Profound Thinking at Skills Camp

We had another great group in for skills camp this weekend. Lots of pivotal break throughs for many campers. We had some extremely experienced students and some brand new ones but all really nice people, so it makes teaching almost effortless. My staff were as always, brilliant.

At one point during a discussion on building tug-drive the question came up about the handler surrendering the toy to the dog during the game of tug-of-war. This is a practice I have never had strong feelings about one way or another and something I have never done with my own dogs.  

Michel & Pfeffer playing at skills camp.

Michel & Pfeffer playing at skills camp.

When tugging with my dogs, the only time I ever drop the toy is when I am playing the Tug-Test Game. I do this to evaluate which has more value to the dog; 1) having the toy or 2)tugging with me. During this game I drop the toy (which is on a leash so I can ultimately control it should the dog decide to run off) and see what the dog/puppy decides to do. My goal is that I have built so much value for tugging with me that my dog will immediately turn around and bring the toy back to me to continue the game he loves.  This desired response shows me where the value really is, in playing tug games with me!

The concept of building confidence in a dog by allowing him to “win” while tugging, although not something I subscribe to, it isn’t anything I have ever thought of as “wrong” or that shouldn’t be done (except of course in the case of a dog that may have tendencies towards aggression). However something happened at camp this weekend to make me think of things differently.

Follow this; when two dogs are playing over a toy and one “wins” and runs off with the toy, the other dog is considered the loser. The dog with the toy has the prize and therefore is the winner whom the other one must chase.

When I play my Tug-Test game, I am interacting, having fun with my dog then I stand up, say nothing, drop the toy and wait for my dog’s response. Projecting the 2 dog scenario here one would think I have let the dog “win” because he has the toy and I do not. But here another way to look at this chain of events, that came up at camp this weekend. What if when I drop the toy, the dog with the toy is not the winner at all? In fact, what if he is the “loser” because the fun game has stopped when he got the toy away from me? The only way he can win again is to bring me the toy, when he does, I go crazy and start to jump around and tug like a wild woman.

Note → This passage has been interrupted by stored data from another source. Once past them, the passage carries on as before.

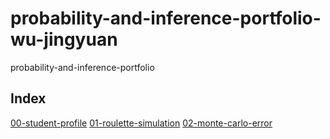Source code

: # probability-and-inference-portfolio-wu-jingyuan
probability-and-inference-portfolio

## Index
[00-student-profile](https://github.com/wuj44/probability-and-inference-portfolio-wu-jingyuan/blob/main/00-student-profile/writeup.Rmd)
[01-roulette-simulation](https://github.com/wuj44/probability-and-inference-portfolio-wu-jingyuan/blob/main/01-roulette-simulation/writeup.Rmd)
[02-monte-carlo-error](https://github.com/wuj44/probability-and-inference-portfolio-wu-jingyuan/blob/main/02-monte-carlo-error/writeup.Rmd)
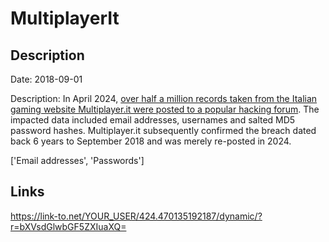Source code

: # MultiplayerIt

## Description

Date: 2018-09-01

Description:
In April 2024, <a href="https://twitter.com/DarkWebInformer/status/1779593190141554871" target="_blank" rel="noopener">over half a million records taken from the Italian gaming website Multiplayer.it were posted to a popular hacking forum</a>.  The impacted data included email addresses, usernames and salted MD5 password hashes. Multiplayer.it subsequently confirmed the breach dated back 6 years to September 2018 and was merely re-posted in 2024.


['Email addresses', 'Passwords']

## Links

https://link-to.net/YOUR_USER/424.470135192187/dynamic/?r=bXVsdGlwbGF5ZXIuaXQ=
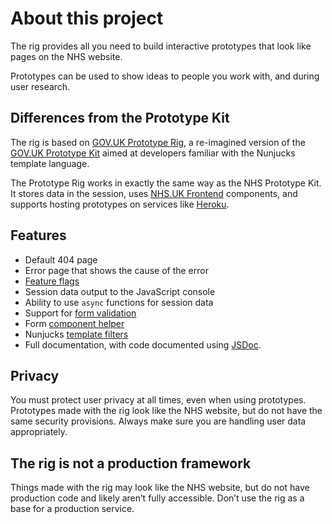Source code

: # About this project

The rig provides all you need to build interactive prototypes that look like pages on the NHS website.

Prototypes can be used to show ideas to people you work with, and during user research.

## Differences from the Prototype Kit

The rig is based on [GOV.UK Prototype Rig](https://x-govuk.github.io/govuk-prototype-rig/), a re-imagined version of the [GOV.UK Prototype Kit](https://govuk-prototype-kit.herokuapp.com/docs) aimed at developers familiar with the Nunjucks template language.

The Prototype Rig works in exactly the same way as the NHS Prototype Kit. It stores data in the session, uses [NHS.UK Frontend](https://github.com/nhsuk/nhsuk-frontend) components, and supports hosting prototypes on services like [Heroku](https://www.heroku.com).

## Features

- Default 404 page
- Error page that shows the cause of the error
- [Feature flags](feature-flags.md)
- Session data output to the JavaScript console
- Ability to use `async` functions for session data
- Support for [form validation](form-validation.md)
- Form [component helper](form-components.md)
- Nunjucks [template filters](filters.md)
- Full documentation, with code documented using [JSDoc](https://jsdoc.app).

## Privacy

You must protect user privacy at all times, even when using prototypes. Prototypes made with the rig look like the NHS website, but do not have the same security provisions. Always make sure you are handling user data appropriately.

## The rig is not a production framework

Things made with the rig may look like the NHS website, but do not have production code and likely aren’t fully accessible. Don’t use the rig as a base for a production service.
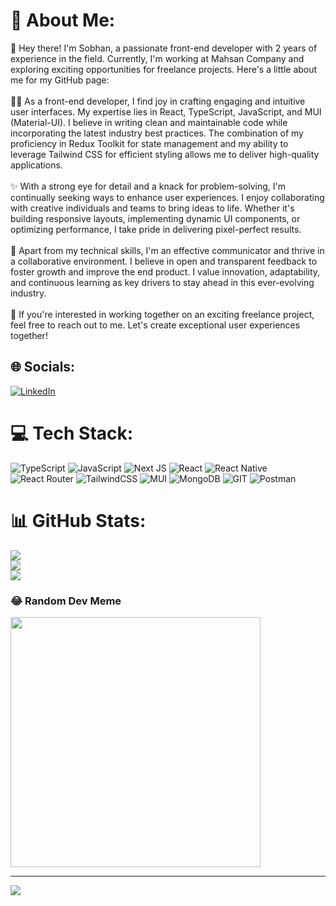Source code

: # 💫 About Me:
👋 Hey there! I'm Sobhan, a passionate front-end developer with 2 years of experience in the field. Currently, I'm working at Mahsan Company and exploring exciting opportunities for freelance projects. Here's a little about me for my GitHub page:<br><br>👨‍💻 As a front-end developer, I find joy in crafting engaging and intuitive user interfaces. My expertise lies in React, TypeScript, JavaScript, and MUI (Material-UI). I believe in writing clean and maintainable code while incorporating the latest industry best practices. The combination of my proficiency in Redux Toolkit for state management and my ability to leverage Tailwind CSS for efficient styling allows me to deliver high-quality applications.<br><br>✨ With a strong eye for detail and a knack for problem-solving, I'm continually seeking ways to enhance user experiences. I enjoy collaborating with creative individuals and teams to bring ideas to life. Whether it's building responsive layouts, implementing dynamic UI components, or optimizing performance, I take pride in delivering pixel-perfect results.<br><br>🌟 Apart from my technical skills, I'm an effective communicator and thrive in a collaborative environment. I believe in open and transparent feedback to foster growth and improve the end product. I value innovation, adaptability, and continuous learning as key drivers to stay ahead in this ever-evolving industry.<br><br>💼 If you're interested in working together on an exciting freelance project, feel free to reach out to me. Let's create exceptional user experiences together!


## 🌐 Socials:
[![LinkedIn](https://img.shields.io/badge/LinkedIn-%230077B5.svg?logo=linkedin&logoColor=white)](https://linkedin.com/in/https://www.linkedin.com/in/sobhan-saffary-9297ba231/) 

# 💻 Tech Stack:
![TypeScript](https://img.shields.io/badge/typescript-%23007ACC.svg?style=for-the-badge&logo=typescript&logoColor=white) ![JavaScript](https://img.shields.io/badge/javascript-%23323330.svg?style=for-the-badge&logo=javascript&logoColor=%23F7DF1E) ![Next JS](https://img.shields.io/badge/Next-black?style=for-the-badge&logo=next.js&logoColor=white) ![React](https://img.shields.io/badge/react-%2320232a.svg?style=for-the-badge&logo=react&logoColor=%2361DAFB) ![React Native](https://img.shields.io/badge/react_native-%2320232a.svg?style=for-the-badge&logo=react&logoColor=%2361DAFB) ![React Router](https://img.shields.io/badge/React_Router-CA4245?style=for-the-badge&logo=react-router&logoColor=white) ![TailwindCSS](https://img.shields.io/badge/tailwindcss-%2338B2AC.svg?style=for-the-badge&logo=tailwind-css&logoColor=white) ![MUI](https://img.shields.io/badge/MUI-%230081CB.svg?style=for-the-badge&logo=material-ui&logoColor=white) ![MongoDB](https://img.shields.io/badge/MongoDB-%234ea94b.svg?style=for-the-badge&logo=mongodb&logoColor=white) ![GIT](https://img.shields.io/badge/Git-fc6d26?style=for-the-badge&logo=git&logoColor=white) ![Postman](https://img.shields.io/badge/Postman-FF6C37?style=for-the-badge&logo=postman&logoColor=white)
# 📊 GitHub Stats:
![](https://github-readme-stats.vercel.app/api?username=MohammadSobhanSaffary&theme=dark&hide_border=false&include_all_commits=false&count_private=false)<br/>
![](https://github-readme-streak-stats.herokuapp.com/?user=MohammadSobhanSaffary&theme=dark&hide_border=false)<br/>
![](https://github-readme-stats.vercel.app/api/top-langs/?username=MohammadSobhanSaffary&theme=dark&hide_border=false&include_all_commits=false&count_private=false&layout=compact)

### 😂 Random Dev Meme
<img src='https://randommeme-five.vercel.app/' style="height: 400px;"/>

---
[![](https://visitcount.itsvg.in/api?id=MohammadSobhanSaffary&icon=0&color=0)](https://visitcount.itsvg.in)

<!-- Proudly created with GPRM ( https://gprm.itsvg.in ) -->
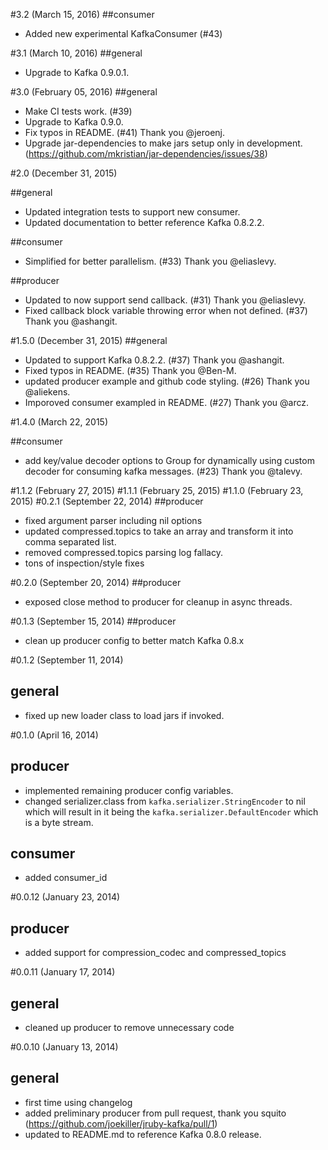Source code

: #3.2 (March 15, 2016)
##consumer
- Added new experimental KafkaConsumer (#43)

#3.1 (March 10, 2016)
##general
- Upgrade to Kafka 0.9.0.1.

#3.0 (February 05, 2016)
##general
- Make CI tests work. (#39)
- Upgrade to Kafka 0.9.0.
- Fix typos in README. (#41) Thank you @jeroenj.
- Upgrade jar-dependencies to make jars setup only in development. (https://github.com/mkristian/jar-dependencies/issues/38)

#2.0 (December 31, 2015)

##general
- Updated integration tests to support new consumer.
- Updated documentation to better reference Kafka 0.8.2.2.

##consumer
- Simplified for better parallelism. (#33) Thank you @eliaslevy.

##producer
- Updated to now support send callback. (#31) Thank you @eliaslevy.
- Fixed callback block variable throwing error when not defined. (#37) Thank you @ashangit.

#1.5.0 (December 31, 2015)
##general
- Updated to support Kafka 0.8.2.2. (#37) Thank you @ashangit.
- Fixed typos in README. (#35) Thank you @Ben-M.
- updated producer example and github code styling. (#26) Thank you @aliekens.
- Imporoved consumer exampled in README. (#27) Thank you @arcz.

#1.4.0 (March 22, 2015)

##consumer
- add key/value decoder options to Group for dynamically using custom decoder for consuming kafka messages. (#23) Thank you @talevy.

#1.1.2 (February 27, 2015)
#1.1.1 (February 25, 2015)
#1.1.0 (February 23, 2015)
#0.2.1 (September 22, 2014)
##producer
- fixed argument parser including nil options
- updated compressed.topics to take an array and transform it into comma separated list.
- removed compressed.topics parsing log fallacy.
- tons of inspection/style fixes

#0.2.0 (September 20, 2014)
##producer
- exposed close method to producer for cleanup in async threads.

#0.1.3 (September 15, 2014)
##producer
- clean up producer config to better match Kafka 0.8.x

#0.1.2 (September 11, 2014)
## general
- fixed up new loader class to load jars if invoked.

#0.1.0 (April 16, 2014)
## producer
- implemented remaining producer config variables.
- changed serializer.class from `kafka.serializer.StringEncoder` to nil which will result in it being the `kafka.serializer.DefaultEncoder` which is a byte stream.

## consumer
- added consumer_id

#0.0.12 (January 23, 2014)
## producer
- added support for compression_codec and compressed_topics

#0.0.11 (January 17, 2014)
## general
- cleaned up producer to remove unnecessary code

#0.0.10 (January 13, 2014)
## general
- first time using changelog
- added preliminary producer from pull request, thank you squito (https://github.com/joekiller/jruby-kafka/pull/1)
- updated to README.md to reference Kafka 0.8.0 release.

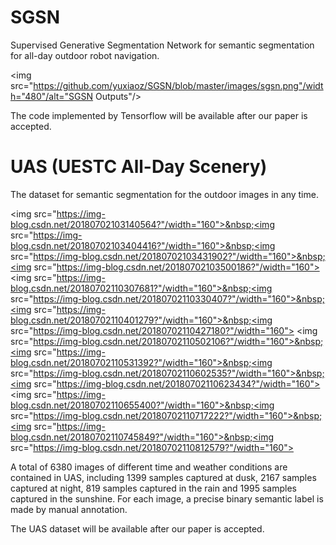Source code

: # SGSN

Supervised Generative Segmentation Network for semantic segmentation for all-day outdoor robot navigation.

<img src="https://github.com/yuxiaoz/SGSN/blob/master/images/sgsn.png"/width="480"/alt="SGSN Outputs"/>

The code implemented by Tensorflow will be available after our paper is accepted.

# UAS (UESTC All-Day Scenery)

The dataset for semantic segmentation for the outdoor images in any time. 

<img src="https://img-blog.csdn.net/20180702103140564?"/width="160">&nbsp;<img src="https://img-blog.csdn.net/20180702103404416?"/width="160">&nbsp;<img src="https://img-blog.csdn.net/20180702103431902?"/width="160">&nbsp;<img src="https://img-blog.csdn.net/20180702103500186?"/width="160">
<img src="https://img-blog.csdn.net/20180702110307681?"/width="160">&nbsp;<img src="https://img-blog.csdn.net/20180702110330407?"/width="160">&nbsp;<img src="https://img-blog.csdn.net/20180702110401279?"/width="160">&nbsp;<img src="https://img-blog.csdn.net/20180702110427180?"/width="160">
<img src="https://img-blog.csdn.net/20180702110502106?"/width="160">&nbsp;<img src="https://img-blog.csdn.net/20180702110531392?"/width="160">&nbsp;<img src="https://img-blog.csdn.net/20180702110602535?"/width="160">&nbsp;<img src="https://img-blog.csdn.net/20180702110623434?"/width="160">
<img src="https://img-blog.csdn.net/20180702110655400?"/width="160">&nbsp;<img src="https://img-blog.csdn.net/20180702110717222?"/width="160">&nbsp;<img src="https://img-blog.csdn.net/20180702110745849?"/width="160">&nbsp;<img src="https://img-blog.csdn.net/20180702110812579?"/width="160">

A total of 6380 images of different time and weather conditions are contained in UAS, including 1399 samples captured at dusk, 2167 samples captured at night, 819 samples captured in the rain and 1995 samples captured in the sunshine.
For each image, a precise binary semantic label is made by manual annotation.

The UAS dataset will be available after our paper is accepted.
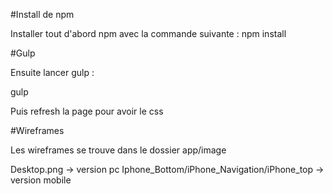 #Install de npm 

Installer tout d'abord npm avec la commande suivante :
npm install

#Gulp

Ensuite lancer gulp :

gulp

Puis refresh la page pour avoir le css

#Wireframes

Les wireframes se trouve dans le dossier app/image

Desktop.png -> version pc 
Iphone_Bottom/iPhone_Navigation/iPhone_top -> version mobile


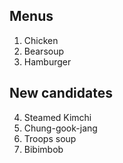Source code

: ## Menus

1. Chicken
2. Bearsoup
3. Hamburger

## New candidates

4. Steamed Kimchi 
5. Chung-gook-jang
6. Troops soup
7. Bibimbob
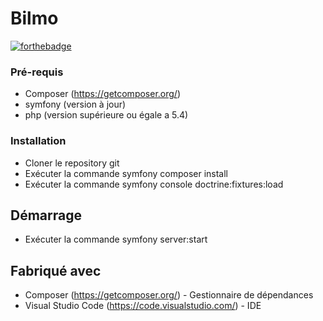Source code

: # Bilmo

[![forthebadge](http://forthebadge.com/images/badges/built-with-love.svg)](http://forthebadge.com)

### Pré-requis

- Composer (https://getcomposer.org/)
- symfony (version à jour)
- php (version supérieure ou égale a 5.4)

### Installation

- Cloner le repository git
- Exécuter la commande symfony composer install
- Exécuter la commande symfony console doctrine:fixtures:load

## Démarrage

- Exécuter la commande symfony server:start

## Fabriqué avec

* Composer (https://getcomposer.org/) - Gestionnaire de dépendances
* Visual Studio Code (https://code.visualstudio.com/) - IDE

The key difference in my game is that I do not chase, the fun for the dog only continues when he chooses to bring the toy to me. It is the dog’s choice but in reality, I have set the dog up to choose correctly to continue to build a strong working relationship with me.

So possibly winning and losing is just our anthropomorphic way of looking at what might be going on. For us “winning” is important. But maybe if you start to think of the dog who gets the toy away from you during the game as the loser your thoughts on how important this is would change?  Just putting it out there.

Today I am grateful for the effort all of the students put into their camp experience this weekend. I know it isn’t always easy working through the struggles we are presented with on our journeys, but all of the hard work does pay off.